Sabastian Sawe hat den Männer-Weltrekord um 65 Sekunden gebrochen und den London Marathon in 1 Stunde, 59 Minuten und 30 Sekunden gewonnen, am Sonntag.
In einer bislang einzigartigen Premiere der Sportgeschichte wurde Sabastian Sawe aus Kenia der erste Mensch überhaupt, der die Zwei-Stunden-Grenze beim Marathon durchbrach.
Er brach den Männer-Weltrekord um 65 Sekunden und gewann das Rennen in einer Zeit von 1 Stunde, 59 Minuten und 30 Sekunden.

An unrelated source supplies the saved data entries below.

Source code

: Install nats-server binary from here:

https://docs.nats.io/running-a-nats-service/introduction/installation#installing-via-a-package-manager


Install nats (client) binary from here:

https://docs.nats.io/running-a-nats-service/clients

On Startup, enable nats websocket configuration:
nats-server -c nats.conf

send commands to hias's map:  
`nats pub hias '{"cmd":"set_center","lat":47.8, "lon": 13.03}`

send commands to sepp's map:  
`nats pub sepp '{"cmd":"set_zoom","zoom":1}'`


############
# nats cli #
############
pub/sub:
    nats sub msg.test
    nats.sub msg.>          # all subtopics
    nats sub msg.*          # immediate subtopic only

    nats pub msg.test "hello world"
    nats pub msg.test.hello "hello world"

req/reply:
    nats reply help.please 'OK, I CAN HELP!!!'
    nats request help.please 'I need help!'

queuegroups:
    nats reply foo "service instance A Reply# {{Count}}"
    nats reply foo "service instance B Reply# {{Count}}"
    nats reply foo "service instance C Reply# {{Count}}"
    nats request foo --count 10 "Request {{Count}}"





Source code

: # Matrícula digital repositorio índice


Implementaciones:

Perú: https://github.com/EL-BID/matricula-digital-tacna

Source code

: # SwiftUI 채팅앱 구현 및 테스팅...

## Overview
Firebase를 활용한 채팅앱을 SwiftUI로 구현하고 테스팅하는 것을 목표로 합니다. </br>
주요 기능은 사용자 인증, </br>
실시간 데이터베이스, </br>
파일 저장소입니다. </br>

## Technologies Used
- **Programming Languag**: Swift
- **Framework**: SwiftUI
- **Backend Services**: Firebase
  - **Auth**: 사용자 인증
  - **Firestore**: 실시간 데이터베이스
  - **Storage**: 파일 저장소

Der Zweitplatzierte, Yomif Kejelcha aus Äthiopien, beendete das Rennen ebenfalls unter zwei Stunden mit 1:59:41. Es war sein allererster Marathon. Der Drittplatzierte Jacob Kiplimo aus Uganda brach ebenfalls den bisherigen Weltrekord – der von Kelvin Kiptum aus Kenia in Chicago im Jahr 2023 aufgestellt wurde – um sieben Sekunden, nachdem er in 2:00:28 ins Ziel kam.
Der Sieger setzte sich nach 30 Kilometern mit Kejelcha ab, bevor er in den letzten zwei Kilometern seinen Alleingang startete und am Ziel auf The Mall ins Ziel sprintete.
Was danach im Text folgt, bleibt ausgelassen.